# [ACTIVITY]
Reproduce word for word the lines between those holding "STATELESS AUTHENTICATION: JWTS" and "# My Experience", inclusive, and nothing else from the data below.

# [THE DATA]
- - - - - - -

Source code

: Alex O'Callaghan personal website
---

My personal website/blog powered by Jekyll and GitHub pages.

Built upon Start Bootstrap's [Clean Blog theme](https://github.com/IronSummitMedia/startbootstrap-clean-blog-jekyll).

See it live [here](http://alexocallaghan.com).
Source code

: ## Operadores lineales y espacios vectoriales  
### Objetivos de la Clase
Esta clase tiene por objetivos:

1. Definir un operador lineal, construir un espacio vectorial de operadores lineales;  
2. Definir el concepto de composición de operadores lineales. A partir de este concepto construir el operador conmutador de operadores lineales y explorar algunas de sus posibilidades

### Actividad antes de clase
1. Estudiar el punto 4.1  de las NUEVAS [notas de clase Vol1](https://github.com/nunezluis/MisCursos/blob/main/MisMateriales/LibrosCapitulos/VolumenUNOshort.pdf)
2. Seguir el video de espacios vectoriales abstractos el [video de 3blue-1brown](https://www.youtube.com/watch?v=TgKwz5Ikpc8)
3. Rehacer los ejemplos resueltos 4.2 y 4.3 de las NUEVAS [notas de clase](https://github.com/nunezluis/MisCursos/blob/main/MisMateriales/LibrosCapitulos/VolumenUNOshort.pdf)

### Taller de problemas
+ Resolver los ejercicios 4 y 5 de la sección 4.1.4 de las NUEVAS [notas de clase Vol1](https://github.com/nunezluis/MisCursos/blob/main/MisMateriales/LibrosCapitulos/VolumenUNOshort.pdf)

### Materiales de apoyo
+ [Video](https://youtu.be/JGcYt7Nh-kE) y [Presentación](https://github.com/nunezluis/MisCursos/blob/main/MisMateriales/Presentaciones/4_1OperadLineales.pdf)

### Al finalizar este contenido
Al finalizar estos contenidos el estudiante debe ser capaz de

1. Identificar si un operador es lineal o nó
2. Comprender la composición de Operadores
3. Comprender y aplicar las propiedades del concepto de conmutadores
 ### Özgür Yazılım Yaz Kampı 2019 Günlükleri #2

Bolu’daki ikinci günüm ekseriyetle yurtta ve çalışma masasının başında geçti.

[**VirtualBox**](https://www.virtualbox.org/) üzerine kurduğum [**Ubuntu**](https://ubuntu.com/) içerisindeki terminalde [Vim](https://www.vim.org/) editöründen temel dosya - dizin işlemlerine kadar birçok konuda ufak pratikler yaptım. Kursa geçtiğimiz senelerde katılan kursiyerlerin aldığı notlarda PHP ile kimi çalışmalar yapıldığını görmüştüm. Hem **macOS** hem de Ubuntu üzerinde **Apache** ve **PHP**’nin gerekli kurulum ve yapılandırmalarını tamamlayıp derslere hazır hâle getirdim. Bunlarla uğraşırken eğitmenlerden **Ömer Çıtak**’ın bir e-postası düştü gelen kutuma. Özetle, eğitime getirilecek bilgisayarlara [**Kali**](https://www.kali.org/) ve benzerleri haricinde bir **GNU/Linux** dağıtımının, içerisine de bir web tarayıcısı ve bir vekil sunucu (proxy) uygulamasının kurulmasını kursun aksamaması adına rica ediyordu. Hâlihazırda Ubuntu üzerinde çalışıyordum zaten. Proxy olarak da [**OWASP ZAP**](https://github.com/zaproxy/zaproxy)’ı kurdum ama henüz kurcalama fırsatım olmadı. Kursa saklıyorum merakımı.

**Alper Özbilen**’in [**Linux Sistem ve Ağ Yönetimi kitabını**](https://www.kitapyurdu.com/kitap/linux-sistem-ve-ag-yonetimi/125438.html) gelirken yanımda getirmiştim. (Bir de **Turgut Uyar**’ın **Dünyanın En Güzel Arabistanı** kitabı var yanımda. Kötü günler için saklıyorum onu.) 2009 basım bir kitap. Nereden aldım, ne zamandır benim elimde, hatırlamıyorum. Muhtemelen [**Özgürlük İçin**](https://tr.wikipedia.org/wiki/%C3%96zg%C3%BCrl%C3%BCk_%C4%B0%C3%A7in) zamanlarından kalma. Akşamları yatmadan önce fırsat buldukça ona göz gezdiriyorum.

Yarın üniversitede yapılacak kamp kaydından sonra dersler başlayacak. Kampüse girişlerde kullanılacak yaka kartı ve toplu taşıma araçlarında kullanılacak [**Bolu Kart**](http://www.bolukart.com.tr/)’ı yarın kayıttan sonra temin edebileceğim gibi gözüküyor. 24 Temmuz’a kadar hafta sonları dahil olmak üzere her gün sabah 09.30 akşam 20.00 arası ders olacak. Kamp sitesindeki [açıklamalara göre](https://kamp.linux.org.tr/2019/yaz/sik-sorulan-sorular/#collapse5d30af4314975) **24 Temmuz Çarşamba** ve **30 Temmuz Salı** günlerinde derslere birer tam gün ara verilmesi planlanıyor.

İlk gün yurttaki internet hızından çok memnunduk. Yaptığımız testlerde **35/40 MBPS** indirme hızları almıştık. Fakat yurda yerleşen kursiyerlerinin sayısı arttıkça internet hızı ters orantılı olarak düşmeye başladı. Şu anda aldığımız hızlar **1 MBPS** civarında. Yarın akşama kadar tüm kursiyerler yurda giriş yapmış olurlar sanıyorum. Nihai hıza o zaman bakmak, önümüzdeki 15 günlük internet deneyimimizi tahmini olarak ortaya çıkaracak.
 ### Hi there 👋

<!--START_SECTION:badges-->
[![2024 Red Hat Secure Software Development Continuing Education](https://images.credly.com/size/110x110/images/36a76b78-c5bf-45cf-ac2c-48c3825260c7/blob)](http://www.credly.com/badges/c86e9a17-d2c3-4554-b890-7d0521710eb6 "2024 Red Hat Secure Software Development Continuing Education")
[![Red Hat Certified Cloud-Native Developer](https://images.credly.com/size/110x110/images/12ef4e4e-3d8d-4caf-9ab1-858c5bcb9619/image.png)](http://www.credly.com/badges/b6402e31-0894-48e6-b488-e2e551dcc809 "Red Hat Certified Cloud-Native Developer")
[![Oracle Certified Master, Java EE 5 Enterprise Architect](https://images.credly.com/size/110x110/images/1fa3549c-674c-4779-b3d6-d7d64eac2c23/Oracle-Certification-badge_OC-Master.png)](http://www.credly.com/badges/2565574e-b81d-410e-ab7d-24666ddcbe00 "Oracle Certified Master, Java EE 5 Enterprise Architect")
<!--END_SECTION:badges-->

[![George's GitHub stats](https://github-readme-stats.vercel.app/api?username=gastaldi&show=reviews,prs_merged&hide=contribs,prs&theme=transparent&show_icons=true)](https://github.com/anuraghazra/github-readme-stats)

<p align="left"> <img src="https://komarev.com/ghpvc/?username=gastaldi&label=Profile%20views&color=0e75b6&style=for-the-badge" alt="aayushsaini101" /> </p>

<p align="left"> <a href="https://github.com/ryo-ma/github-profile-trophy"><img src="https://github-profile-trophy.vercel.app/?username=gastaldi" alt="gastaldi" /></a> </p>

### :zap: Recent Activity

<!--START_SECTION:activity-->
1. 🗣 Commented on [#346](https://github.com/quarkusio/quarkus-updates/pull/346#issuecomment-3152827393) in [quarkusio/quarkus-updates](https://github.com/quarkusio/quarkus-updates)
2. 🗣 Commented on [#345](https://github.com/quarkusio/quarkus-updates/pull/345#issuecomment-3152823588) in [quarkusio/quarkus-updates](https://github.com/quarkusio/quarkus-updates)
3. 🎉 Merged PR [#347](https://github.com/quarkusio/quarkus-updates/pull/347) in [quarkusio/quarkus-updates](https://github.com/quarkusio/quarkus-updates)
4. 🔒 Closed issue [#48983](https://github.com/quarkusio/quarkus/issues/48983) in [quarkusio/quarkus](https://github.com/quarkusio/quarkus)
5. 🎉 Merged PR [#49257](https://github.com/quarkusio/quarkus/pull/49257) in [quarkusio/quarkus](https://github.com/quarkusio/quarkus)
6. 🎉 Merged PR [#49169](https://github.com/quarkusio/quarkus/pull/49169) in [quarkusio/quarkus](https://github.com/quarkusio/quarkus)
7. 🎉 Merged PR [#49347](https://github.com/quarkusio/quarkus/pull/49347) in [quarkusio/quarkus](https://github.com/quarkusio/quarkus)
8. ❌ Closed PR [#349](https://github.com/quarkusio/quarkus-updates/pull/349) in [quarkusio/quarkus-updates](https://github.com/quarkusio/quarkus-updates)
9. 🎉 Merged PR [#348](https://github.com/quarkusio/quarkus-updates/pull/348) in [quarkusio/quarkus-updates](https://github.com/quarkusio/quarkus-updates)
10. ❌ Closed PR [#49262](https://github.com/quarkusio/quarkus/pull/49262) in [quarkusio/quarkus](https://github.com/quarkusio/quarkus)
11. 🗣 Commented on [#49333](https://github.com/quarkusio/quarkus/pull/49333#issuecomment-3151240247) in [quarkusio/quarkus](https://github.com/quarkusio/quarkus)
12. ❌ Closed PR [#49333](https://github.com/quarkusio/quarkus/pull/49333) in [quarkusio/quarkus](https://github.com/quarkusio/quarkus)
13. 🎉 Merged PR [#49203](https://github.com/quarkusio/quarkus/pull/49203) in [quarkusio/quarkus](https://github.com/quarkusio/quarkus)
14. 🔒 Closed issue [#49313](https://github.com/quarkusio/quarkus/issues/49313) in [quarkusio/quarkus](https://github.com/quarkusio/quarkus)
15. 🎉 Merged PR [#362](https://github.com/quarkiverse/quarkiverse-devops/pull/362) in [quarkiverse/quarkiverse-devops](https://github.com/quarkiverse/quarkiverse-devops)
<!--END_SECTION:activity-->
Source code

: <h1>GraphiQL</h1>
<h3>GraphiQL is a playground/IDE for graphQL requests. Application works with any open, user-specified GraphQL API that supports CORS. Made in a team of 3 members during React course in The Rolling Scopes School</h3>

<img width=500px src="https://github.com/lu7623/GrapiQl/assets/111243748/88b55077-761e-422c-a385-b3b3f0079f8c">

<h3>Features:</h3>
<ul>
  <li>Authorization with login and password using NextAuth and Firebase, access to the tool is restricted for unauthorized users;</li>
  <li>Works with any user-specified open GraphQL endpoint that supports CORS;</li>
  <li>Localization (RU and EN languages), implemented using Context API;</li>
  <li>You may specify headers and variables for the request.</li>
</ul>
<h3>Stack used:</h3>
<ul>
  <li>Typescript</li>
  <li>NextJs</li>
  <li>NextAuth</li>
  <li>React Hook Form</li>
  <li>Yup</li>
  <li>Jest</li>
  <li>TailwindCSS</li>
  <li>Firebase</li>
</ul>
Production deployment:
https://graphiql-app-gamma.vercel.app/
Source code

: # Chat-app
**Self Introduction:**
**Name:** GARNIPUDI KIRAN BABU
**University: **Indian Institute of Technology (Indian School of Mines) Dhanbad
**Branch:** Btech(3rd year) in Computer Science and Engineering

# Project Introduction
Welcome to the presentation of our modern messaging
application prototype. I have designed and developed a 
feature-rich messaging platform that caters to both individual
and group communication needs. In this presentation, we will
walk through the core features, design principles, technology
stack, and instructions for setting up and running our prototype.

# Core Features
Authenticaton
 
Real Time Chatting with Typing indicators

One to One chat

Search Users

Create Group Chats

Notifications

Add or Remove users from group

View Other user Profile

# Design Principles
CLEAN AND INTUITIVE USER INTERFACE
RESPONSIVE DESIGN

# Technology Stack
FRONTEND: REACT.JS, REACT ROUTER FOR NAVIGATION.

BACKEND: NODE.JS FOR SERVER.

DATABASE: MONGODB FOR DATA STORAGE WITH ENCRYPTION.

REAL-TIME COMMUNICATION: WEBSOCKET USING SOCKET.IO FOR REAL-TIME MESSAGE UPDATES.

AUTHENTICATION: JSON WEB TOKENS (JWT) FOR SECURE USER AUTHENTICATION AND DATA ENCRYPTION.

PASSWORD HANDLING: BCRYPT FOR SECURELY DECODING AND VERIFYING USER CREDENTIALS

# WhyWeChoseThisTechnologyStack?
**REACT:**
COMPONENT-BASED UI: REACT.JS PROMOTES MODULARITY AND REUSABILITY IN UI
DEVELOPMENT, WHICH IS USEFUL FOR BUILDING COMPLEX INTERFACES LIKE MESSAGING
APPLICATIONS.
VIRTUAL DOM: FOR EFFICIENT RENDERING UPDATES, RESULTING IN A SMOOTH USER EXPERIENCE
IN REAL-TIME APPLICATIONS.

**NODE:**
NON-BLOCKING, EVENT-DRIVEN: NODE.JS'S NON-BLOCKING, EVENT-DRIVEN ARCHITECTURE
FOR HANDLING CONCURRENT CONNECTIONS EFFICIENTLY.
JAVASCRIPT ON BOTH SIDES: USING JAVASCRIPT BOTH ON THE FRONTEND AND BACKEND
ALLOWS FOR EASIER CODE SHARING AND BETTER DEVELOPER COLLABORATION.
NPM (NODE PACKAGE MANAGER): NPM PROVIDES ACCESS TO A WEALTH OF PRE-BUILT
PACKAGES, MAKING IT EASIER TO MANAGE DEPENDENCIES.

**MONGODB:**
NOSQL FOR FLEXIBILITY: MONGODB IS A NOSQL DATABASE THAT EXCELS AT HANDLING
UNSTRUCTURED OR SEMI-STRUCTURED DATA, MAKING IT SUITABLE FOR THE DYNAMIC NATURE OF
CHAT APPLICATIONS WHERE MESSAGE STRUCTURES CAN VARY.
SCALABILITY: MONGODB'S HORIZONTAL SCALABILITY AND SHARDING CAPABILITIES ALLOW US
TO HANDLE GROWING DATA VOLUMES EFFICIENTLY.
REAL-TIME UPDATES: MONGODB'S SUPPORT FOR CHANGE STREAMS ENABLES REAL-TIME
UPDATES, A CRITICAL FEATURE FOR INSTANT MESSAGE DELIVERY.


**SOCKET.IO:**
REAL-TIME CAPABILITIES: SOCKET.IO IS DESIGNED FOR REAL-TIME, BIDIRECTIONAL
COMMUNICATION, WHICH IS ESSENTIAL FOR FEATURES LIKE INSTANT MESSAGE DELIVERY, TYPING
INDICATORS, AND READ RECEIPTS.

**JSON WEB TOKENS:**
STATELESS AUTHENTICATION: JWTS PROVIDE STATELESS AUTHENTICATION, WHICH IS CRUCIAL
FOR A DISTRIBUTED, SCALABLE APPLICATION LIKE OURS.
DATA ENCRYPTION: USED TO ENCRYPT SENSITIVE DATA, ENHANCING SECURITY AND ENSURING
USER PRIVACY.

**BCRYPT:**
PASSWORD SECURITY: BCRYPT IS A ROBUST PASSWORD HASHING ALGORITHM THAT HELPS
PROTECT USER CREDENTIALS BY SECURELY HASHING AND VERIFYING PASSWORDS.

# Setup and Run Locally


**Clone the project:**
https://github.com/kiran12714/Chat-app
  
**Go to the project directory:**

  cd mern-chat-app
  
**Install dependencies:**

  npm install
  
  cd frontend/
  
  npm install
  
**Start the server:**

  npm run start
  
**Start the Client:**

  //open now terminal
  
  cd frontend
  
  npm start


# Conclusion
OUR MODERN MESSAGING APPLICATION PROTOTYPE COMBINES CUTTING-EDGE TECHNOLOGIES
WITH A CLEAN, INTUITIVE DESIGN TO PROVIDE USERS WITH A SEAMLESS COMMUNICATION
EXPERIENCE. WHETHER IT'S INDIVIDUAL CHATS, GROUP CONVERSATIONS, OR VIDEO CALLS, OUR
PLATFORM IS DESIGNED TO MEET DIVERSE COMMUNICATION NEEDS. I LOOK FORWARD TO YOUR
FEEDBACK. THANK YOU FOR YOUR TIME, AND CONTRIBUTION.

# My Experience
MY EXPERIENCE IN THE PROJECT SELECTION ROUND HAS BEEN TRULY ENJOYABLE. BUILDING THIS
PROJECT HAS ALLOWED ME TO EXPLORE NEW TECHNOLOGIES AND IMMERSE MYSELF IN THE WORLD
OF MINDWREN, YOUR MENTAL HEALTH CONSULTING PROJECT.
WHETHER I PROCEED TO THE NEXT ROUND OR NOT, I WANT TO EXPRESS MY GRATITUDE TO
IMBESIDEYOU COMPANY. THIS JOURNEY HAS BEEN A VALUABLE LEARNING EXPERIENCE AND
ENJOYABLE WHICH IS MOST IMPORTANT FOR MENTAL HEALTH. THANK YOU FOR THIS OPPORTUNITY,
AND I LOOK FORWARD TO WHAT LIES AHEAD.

- - - - - - -

# [PROBLEM SOLUTION]
STATELESS AUTHENTICATION: JWTS PROVIDE STATELESS AUTHENTICATION, WHICH IS CRUCIAL
FOR A DISTRIBUTED, SCALABLE APPLICATION LIKE OURS.
DATA ENCRYPTION: USED TO ENCRYPT SENSITIVE DATA, ENHANCING SECURITY AND ENSURING
USER PRIVACY.

**BCRYPT:**
PASSWORD SECURITY: BCRYPT IS A ROBUST PASSWORD HASHING ALGORITHM THAT HELPS
PROTECT USER CREDENTIALS BY SECURELY HASHING AND VERIFYING PASSWORDS.

# Setup and Run Locally


**Clone the project:**
https://github.com/kiran12714/Chat-app
  
**Go to the project directory:**

  cd mern-chat-app
  
**Install dependencies:**

  npm install
  
  cd frontend/
  
  npm install
  
**Start the server:**

  npm run start
  
**Start the Client:**

  //open now terminal
  
  cd frontend
  
  npm start


# Conclusion
OUR MODERN MESSAGING APPLICATION PROTOTYPE COMBINES CUTTING-EDGE TECHNOLOGIES
WITH A CLEAN, INTUITIVE DESIGN TO PROVIDE USERS WITH A SEAMLESS COMMUNICATION
EXPERIENCE. WHETHER IT'S INDIVIDUAL CHATS, GROUP CONVERSATIONS, OR VIDEO CALLS, OUR
PLATFORM IS DESIGNED TO MEET DIVERSE COMMUNICATION NEEDS. I LOOK FORWARD TO YOUR
FEEDBACK. THANK YOU FOR YOUR TIME, AND CONTRIBUTION.

# My Experience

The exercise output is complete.